Agreed on the 'natural ability to phase out reverberation and some close reflections'.

Speaker and headphone measurements have nothing in common and am still surprised some treat them similarly.
Speaker sound comes from the front and this is where the Pinnae come in for sound localisation.
Headphone sound comes from the sides (when we forget about certain Stax for a while) a completely different situation.
The Pinna doesn't affect the incoming sound waves that much, like it also wouldn't do when we were to place our speakers completely to the left and right of us and close by.

The air volume the Pinna takes up alters the amount of air trapped inside the cups though, and does so in a non-symmetrical way as well.
I 'suspect' this does alter the playing field for the driver (no proof and no real investigations on my part).
I am all for it to remove the ear canal in test rig, it only adds to the confusion and must be 'undone' with compensation anyway.
The Pinnae, however, do have some influence, certainly when measuring on-ear headphones.
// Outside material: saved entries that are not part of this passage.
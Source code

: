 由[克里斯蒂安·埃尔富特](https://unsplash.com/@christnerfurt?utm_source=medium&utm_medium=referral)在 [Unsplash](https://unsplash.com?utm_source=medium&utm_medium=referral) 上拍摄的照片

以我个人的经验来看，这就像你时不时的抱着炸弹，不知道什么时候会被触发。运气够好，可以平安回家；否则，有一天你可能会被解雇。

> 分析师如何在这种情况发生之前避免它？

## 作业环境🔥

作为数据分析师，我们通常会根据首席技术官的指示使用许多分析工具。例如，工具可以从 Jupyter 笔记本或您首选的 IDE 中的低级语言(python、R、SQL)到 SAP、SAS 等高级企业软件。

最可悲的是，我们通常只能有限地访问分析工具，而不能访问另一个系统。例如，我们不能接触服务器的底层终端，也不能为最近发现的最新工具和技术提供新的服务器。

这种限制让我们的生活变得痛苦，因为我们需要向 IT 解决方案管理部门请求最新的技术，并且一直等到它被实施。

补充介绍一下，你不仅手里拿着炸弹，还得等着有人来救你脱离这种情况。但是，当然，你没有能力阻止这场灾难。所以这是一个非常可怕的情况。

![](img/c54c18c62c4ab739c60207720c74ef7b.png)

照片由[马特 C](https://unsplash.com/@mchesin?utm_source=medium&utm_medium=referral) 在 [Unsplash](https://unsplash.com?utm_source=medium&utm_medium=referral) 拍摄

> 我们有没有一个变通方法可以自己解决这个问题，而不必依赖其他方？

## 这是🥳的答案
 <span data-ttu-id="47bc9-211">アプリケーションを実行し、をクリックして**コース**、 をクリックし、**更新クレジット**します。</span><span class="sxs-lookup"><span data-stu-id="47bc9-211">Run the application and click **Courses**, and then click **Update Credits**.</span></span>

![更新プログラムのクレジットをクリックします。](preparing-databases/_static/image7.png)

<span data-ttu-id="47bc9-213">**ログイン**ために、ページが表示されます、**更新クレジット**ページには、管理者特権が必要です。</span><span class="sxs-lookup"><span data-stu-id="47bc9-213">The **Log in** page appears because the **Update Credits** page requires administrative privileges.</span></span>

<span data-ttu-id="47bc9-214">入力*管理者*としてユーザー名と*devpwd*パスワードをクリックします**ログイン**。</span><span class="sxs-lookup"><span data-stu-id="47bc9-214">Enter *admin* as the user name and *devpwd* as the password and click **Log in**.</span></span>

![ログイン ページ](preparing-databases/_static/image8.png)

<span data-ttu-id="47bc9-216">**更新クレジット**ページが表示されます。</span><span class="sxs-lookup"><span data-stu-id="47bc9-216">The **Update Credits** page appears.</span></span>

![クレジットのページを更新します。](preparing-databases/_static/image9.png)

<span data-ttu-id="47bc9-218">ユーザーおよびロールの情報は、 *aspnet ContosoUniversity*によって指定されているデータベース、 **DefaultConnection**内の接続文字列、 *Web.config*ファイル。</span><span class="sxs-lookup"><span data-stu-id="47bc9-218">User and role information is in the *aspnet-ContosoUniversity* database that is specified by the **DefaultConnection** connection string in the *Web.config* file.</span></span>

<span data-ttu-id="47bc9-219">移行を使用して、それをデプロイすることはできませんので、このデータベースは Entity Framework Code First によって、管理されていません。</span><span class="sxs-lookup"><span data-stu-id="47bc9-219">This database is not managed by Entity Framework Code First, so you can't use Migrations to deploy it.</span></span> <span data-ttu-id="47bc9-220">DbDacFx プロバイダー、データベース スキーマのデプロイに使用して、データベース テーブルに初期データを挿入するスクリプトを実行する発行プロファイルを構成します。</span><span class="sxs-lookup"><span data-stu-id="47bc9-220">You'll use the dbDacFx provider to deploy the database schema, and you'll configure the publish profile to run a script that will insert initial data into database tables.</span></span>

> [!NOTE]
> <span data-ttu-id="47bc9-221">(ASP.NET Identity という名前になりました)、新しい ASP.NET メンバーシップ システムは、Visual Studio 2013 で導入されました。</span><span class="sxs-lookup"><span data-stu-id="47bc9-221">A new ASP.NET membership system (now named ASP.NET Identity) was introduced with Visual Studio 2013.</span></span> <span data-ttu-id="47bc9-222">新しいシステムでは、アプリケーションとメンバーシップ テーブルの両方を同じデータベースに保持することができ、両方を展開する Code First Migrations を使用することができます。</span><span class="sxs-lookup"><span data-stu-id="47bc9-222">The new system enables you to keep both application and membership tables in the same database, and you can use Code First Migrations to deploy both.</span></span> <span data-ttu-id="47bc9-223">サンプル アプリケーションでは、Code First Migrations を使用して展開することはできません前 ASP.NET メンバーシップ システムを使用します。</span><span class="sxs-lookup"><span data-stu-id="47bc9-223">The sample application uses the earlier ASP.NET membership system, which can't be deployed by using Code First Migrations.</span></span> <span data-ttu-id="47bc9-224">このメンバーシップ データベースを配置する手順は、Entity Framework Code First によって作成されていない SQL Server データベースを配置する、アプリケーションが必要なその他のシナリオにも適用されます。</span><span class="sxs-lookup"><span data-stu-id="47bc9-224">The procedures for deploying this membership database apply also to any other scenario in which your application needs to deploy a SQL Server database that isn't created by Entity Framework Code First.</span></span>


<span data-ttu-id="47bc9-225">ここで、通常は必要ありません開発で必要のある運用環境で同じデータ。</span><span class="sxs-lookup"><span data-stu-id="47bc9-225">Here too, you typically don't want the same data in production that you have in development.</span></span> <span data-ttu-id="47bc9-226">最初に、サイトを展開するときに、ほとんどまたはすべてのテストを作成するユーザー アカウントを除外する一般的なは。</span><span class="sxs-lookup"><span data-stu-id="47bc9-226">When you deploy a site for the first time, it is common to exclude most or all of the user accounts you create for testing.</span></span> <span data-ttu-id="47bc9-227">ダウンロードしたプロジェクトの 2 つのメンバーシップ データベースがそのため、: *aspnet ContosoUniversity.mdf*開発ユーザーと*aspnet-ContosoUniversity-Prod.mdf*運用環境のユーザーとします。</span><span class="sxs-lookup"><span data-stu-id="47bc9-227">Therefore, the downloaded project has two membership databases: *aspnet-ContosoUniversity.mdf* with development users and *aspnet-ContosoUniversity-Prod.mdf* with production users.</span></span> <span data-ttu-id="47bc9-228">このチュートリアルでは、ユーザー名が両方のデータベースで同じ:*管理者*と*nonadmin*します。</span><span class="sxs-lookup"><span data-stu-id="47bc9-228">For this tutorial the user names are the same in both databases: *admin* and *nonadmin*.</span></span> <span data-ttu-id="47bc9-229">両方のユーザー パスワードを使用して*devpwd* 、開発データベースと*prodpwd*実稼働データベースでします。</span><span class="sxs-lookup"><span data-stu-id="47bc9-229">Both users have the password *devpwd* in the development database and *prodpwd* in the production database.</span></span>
Still, if the measurements and what we actually hear during a sweep have a high resemblance than the measurements aren't that bad.
If they differ either our ears are fooling us (yet again) or the measurements aren't as accurate as we hoped in an absolute sense.
In this particular case (checking using a sweep) I am inclined to believe the sweep somewhat more.

Calibration of a test rig is difficult to do unless you have a known reference.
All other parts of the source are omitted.